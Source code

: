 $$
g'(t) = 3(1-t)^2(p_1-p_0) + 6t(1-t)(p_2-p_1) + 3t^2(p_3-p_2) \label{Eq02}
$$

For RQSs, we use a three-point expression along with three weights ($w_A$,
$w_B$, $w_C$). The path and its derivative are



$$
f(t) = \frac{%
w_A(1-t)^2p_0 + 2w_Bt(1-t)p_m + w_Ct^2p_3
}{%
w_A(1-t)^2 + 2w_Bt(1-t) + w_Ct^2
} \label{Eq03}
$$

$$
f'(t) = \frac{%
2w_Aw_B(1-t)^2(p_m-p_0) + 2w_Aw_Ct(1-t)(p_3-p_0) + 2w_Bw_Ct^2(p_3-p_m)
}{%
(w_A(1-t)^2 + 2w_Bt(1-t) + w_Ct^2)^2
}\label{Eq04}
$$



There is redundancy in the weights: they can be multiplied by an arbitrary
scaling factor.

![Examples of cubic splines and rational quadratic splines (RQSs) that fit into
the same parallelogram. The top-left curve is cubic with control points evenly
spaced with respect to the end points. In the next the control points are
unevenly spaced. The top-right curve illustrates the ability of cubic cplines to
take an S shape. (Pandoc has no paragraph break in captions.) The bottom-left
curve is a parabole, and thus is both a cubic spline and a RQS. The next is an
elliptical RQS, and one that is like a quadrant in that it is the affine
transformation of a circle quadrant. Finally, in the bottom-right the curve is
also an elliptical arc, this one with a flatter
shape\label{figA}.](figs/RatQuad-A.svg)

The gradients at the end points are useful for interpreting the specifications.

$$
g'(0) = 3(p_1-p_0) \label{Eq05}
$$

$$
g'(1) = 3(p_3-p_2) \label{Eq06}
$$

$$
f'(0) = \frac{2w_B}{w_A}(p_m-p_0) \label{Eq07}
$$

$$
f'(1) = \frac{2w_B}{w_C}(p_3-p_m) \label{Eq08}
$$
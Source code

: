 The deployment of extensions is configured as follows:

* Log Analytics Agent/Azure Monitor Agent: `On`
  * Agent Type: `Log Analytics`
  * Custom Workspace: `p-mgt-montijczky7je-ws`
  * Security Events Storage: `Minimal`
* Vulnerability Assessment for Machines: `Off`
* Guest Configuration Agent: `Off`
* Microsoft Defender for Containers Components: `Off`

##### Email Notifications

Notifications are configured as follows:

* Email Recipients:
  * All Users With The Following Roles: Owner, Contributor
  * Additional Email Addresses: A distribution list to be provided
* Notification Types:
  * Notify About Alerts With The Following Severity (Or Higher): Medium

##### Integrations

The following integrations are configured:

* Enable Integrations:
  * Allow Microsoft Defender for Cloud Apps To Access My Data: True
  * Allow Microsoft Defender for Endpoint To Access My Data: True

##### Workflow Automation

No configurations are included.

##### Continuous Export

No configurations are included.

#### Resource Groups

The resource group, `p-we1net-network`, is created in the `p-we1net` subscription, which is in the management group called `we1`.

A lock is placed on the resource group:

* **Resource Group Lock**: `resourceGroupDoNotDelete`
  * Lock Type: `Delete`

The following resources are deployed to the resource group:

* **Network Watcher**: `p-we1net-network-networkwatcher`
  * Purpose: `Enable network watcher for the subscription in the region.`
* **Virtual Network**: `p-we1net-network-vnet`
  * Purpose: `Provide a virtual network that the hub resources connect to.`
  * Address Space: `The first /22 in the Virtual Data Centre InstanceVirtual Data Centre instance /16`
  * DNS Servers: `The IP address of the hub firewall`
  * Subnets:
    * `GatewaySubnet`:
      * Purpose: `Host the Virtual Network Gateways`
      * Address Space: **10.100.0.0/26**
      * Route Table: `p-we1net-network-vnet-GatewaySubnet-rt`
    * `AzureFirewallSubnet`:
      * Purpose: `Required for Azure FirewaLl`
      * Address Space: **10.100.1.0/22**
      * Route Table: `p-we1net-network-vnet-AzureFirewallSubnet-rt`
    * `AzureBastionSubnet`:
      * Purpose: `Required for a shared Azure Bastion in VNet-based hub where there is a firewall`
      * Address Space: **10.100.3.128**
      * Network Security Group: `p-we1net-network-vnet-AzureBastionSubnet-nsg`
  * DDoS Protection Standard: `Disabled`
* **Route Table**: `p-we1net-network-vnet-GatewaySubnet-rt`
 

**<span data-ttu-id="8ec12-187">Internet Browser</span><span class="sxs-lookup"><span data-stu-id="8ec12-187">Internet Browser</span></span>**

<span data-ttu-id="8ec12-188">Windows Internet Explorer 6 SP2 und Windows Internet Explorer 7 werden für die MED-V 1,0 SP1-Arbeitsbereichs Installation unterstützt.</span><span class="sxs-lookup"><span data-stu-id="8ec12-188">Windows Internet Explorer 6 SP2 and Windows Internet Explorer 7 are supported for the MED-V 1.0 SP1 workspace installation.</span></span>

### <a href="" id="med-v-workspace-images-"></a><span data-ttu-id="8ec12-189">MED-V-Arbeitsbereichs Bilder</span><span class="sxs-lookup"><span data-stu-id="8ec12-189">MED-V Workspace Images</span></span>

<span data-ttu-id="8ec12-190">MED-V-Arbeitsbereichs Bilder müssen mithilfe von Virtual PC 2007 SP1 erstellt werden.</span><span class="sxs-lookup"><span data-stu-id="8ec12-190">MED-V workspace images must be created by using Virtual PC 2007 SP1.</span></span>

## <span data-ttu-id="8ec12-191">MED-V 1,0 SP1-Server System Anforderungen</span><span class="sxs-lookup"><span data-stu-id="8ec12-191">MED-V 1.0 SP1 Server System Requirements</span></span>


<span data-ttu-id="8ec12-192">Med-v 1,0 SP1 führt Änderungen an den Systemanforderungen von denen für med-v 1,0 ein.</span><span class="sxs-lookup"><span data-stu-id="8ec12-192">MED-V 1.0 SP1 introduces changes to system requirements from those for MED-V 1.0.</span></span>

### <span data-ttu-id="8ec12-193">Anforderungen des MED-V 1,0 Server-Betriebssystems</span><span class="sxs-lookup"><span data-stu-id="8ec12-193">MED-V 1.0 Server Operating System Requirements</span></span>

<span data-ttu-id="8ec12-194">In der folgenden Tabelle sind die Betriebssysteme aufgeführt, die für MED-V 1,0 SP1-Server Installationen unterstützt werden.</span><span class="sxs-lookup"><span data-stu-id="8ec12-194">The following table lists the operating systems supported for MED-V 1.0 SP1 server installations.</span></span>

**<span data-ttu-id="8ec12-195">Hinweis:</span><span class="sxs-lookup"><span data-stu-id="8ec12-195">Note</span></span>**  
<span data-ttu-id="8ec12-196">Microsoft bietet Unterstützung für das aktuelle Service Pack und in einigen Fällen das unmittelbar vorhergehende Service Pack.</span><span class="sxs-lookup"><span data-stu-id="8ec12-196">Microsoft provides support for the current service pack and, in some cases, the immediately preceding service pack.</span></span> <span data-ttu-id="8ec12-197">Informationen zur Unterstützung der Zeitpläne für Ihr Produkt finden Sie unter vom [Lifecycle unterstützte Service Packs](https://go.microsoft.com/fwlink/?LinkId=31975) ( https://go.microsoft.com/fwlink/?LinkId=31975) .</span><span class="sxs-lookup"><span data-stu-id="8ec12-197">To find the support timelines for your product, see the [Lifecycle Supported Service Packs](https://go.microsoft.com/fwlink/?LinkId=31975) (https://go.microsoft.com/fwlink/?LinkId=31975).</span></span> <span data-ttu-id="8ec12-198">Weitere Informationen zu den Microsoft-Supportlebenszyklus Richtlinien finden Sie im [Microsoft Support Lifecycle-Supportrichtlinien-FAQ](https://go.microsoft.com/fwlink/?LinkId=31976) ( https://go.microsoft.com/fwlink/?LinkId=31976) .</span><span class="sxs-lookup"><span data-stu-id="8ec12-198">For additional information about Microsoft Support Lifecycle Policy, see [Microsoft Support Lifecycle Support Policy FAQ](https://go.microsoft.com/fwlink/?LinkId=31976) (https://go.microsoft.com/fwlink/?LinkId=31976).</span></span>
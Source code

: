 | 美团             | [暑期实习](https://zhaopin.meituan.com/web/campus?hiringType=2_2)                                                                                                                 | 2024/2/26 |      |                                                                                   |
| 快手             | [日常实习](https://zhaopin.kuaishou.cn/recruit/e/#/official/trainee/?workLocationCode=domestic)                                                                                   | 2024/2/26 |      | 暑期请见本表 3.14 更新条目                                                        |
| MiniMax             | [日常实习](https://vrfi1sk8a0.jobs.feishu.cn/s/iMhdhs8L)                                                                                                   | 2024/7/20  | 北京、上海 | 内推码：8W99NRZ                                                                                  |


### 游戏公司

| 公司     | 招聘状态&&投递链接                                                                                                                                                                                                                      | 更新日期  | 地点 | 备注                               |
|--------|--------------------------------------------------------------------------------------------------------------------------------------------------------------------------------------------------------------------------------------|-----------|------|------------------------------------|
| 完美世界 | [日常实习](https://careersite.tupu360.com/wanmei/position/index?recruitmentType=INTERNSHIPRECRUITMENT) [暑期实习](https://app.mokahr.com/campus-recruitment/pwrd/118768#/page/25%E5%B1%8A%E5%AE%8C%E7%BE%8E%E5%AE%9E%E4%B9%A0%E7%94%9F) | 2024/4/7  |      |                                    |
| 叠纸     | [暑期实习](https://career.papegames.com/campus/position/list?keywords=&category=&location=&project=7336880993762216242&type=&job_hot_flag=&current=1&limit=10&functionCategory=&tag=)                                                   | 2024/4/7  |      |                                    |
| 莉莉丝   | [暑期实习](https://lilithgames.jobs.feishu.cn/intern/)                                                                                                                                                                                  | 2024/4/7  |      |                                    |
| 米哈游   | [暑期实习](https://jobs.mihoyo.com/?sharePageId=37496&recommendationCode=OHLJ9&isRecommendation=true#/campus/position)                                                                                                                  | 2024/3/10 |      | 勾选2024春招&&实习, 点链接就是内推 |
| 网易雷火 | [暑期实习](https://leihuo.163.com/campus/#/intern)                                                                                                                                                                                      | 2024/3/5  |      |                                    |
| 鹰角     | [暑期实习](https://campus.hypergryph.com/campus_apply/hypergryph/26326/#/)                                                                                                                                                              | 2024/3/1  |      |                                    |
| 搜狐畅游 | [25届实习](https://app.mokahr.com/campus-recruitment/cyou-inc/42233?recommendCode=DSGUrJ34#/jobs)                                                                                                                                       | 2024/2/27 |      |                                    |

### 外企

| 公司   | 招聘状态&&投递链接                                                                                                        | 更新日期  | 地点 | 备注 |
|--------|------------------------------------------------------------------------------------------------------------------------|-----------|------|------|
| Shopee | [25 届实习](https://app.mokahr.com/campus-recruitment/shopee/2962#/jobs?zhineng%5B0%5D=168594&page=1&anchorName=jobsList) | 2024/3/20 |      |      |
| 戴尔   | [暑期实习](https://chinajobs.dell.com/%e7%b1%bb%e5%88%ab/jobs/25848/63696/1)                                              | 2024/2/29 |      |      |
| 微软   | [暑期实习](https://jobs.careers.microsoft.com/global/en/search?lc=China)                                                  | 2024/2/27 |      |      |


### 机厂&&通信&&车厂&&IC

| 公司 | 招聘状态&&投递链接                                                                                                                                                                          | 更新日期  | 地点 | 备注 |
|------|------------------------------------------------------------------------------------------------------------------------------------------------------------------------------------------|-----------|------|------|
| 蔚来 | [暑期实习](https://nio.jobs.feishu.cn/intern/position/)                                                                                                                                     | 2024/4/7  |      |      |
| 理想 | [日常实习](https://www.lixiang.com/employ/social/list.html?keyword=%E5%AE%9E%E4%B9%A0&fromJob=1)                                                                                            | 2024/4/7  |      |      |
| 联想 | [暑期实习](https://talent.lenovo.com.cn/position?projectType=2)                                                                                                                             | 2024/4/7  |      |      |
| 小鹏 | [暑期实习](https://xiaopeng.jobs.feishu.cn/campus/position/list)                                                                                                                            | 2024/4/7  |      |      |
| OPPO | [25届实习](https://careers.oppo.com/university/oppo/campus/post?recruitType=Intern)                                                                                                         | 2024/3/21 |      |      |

_Task to carry out:_
Copy out each line of the records where the word "created" appears.

_Reply:_
The resource group, `p-we1net-network`, is created in the `p-we1net` subscription, which is in the management group called `we1`.
<span data-ttu-id="8ec12-190">MED-V-Arbeitsbereichs Bilder müssen mithilfe von Virtual PC 2007 SP1 erstellt werden.</span><span class="sxs-lookup"><span data-stu-id="8ec12-190">MED-V workspace images must be created by using Virtual PC 2007 SP1.</span></span>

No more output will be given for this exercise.